# Irish Times : "Why is Ireland so unattractive to foreign banks?"



## Brendan Burgess (21 Aug 2022)

Why is Ireland so unattractive to foreign banks?
					

Why are big European lenders like NatWest and KBC so keen to get out of Ireland?




					www.irishtimes.com
				




_You might reasonably wonder why two of Europe’s largest lenders (Ulster Bank is owned by the UK’s second largest bank NatWest, KBC is Belgium’s second largest lender) are so keen to exit what is the fastest-growing economy in Europe. Banks typically thrive in such environs.

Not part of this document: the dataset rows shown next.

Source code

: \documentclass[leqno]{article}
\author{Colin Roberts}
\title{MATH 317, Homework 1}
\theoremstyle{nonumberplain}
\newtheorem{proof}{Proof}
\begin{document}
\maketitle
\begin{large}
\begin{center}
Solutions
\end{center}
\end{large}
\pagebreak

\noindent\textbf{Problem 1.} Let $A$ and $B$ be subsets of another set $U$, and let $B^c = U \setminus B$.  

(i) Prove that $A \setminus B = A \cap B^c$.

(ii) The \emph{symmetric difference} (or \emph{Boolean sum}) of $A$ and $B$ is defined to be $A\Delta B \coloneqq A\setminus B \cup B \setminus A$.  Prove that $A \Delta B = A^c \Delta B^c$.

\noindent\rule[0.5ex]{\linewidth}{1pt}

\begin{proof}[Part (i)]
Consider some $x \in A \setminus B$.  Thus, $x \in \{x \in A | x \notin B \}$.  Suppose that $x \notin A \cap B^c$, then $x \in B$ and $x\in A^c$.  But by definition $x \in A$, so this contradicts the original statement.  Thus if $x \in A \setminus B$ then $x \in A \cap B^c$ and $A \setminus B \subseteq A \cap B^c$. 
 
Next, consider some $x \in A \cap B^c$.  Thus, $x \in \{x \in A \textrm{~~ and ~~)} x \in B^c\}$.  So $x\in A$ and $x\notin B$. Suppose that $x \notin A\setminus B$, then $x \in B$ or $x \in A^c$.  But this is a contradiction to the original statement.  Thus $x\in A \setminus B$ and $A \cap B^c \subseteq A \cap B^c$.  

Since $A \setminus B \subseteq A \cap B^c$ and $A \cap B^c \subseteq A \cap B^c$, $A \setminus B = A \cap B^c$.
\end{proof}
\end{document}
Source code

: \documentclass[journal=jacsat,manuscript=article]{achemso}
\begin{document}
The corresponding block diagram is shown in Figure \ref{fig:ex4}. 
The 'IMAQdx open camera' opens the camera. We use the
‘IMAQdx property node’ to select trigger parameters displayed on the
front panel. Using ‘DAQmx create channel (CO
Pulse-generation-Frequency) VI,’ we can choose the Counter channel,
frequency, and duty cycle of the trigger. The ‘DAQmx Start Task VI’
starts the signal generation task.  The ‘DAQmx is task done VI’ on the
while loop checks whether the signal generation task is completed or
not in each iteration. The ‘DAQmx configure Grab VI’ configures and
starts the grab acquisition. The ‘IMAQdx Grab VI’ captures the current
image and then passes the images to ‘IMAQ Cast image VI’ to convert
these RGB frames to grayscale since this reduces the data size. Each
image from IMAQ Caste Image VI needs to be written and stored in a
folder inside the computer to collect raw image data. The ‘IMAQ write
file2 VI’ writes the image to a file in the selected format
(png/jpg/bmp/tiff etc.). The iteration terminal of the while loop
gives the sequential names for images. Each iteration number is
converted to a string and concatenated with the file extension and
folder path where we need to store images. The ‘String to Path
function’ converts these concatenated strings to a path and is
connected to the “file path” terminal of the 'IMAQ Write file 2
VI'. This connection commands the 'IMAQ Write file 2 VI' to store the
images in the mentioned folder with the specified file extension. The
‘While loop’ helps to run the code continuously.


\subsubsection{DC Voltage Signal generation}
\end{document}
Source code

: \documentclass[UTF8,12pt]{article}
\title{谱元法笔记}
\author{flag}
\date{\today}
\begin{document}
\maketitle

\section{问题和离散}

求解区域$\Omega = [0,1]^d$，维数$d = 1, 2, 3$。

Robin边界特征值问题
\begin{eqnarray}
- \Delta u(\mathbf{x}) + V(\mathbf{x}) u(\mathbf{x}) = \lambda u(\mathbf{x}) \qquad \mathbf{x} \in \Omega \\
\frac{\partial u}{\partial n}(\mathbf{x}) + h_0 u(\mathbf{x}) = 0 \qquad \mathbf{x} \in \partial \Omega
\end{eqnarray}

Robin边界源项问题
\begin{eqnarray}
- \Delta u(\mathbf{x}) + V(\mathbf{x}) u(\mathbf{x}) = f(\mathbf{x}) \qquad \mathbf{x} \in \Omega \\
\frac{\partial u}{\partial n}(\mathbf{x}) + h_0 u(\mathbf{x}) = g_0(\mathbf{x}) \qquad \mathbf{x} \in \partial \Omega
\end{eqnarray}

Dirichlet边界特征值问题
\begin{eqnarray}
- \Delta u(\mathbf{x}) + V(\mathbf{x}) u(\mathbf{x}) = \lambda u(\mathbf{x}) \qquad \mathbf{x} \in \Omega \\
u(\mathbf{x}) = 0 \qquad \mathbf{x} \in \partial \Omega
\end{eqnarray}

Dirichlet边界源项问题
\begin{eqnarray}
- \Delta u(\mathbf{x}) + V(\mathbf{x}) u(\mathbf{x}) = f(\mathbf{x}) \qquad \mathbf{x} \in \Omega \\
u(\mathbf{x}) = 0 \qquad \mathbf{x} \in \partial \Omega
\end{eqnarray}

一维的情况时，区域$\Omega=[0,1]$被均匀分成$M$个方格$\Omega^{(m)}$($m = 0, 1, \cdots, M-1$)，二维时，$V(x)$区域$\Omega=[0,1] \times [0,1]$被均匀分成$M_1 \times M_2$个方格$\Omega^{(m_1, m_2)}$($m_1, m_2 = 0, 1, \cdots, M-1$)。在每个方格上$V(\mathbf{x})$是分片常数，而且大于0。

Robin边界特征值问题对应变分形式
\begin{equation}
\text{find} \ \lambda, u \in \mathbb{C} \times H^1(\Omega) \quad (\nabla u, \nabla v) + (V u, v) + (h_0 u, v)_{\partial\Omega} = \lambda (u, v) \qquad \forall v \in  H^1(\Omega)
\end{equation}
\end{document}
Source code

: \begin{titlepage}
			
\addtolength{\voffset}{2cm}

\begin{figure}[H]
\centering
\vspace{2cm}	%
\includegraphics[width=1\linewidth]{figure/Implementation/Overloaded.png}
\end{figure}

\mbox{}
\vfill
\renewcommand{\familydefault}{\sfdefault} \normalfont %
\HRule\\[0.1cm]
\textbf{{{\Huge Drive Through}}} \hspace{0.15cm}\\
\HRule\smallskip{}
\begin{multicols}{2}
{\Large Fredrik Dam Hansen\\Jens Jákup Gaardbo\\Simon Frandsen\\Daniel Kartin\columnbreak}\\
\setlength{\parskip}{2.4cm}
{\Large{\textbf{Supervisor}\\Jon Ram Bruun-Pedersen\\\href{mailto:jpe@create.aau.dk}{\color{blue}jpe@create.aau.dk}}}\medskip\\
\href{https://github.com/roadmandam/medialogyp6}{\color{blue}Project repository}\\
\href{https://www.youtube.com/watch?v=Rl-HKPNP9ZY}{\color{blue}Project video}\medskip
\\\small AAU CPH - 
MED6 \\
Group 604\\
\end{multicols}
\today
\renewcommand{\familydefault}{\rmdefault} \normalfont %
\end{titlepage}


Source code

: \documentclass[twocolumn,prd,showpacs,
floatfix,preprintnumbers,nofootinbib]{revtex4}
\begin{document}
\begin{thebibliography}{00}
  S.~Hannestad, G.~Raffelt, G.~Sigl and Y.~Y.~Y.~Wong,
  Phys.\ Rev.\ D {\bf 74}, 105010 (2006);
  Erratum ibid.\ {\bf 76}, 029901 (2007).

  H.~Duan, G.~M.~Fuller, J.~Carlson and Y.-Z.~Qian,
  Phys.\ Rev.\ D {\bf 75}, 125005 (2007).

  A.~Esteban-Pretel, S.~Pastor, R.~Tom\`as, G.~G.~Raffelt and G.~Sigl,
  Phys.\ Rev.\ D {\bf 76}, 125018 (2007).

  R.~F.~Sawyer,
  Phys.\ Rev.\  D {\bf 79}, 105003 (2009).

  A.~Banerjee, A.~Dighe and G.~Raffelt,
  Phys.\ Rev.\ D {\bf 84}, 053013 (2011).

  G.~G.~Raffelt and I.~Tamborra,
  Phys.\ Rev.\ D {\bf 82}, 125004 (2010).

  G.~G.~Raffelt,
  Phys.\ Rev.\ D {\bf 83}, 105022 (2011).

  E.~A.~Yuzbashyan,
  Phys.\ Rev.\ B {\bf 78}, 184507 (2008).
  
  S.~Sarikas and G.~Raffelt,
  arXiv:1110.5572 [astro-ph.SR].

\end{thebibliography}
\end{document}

From a banking perspective there is something distinctly unattractive about the Irish market and it’s something that gets little airtime, largely because the dominant narrative here is that banks are bad and whatever befalls them their sins are infinitely worse. More than any other institution they dragged us down a financial wormhole in 2008. And after being bailed out by the taxpayer they repaid us by illegally overcharging more than 40,000 tracker mortgage holders, a scandal that went on under the nose of the regulator for several years._


----------



## Purple (21 Aug 2022)

The legal sector/profession/industry is cited as a major part of the problem but like any other business sector they are in it to make money and will do whatever it allowed or tolerated to achieve that goal. It’s unfair to expect them to do otherwise. It’s down to our legislators to set the rules of the game.


----------



## Jim2007 (22 Aug 2022)

The article is behind a pay wall, but did anyone actually as the decision makers and any major European bank why they are not interested in getting involved in consumer lending in Ireland or for that matter cross border lending in other European markets?


----------



## NoRegretsCoyote (22 Aug 2022)

Brendan Burgess said:


> From a banking perspective there is something distinctly unattractive about the Irish market


Legacy banks provide more or less three things: deposit-taking, lending, and payment services.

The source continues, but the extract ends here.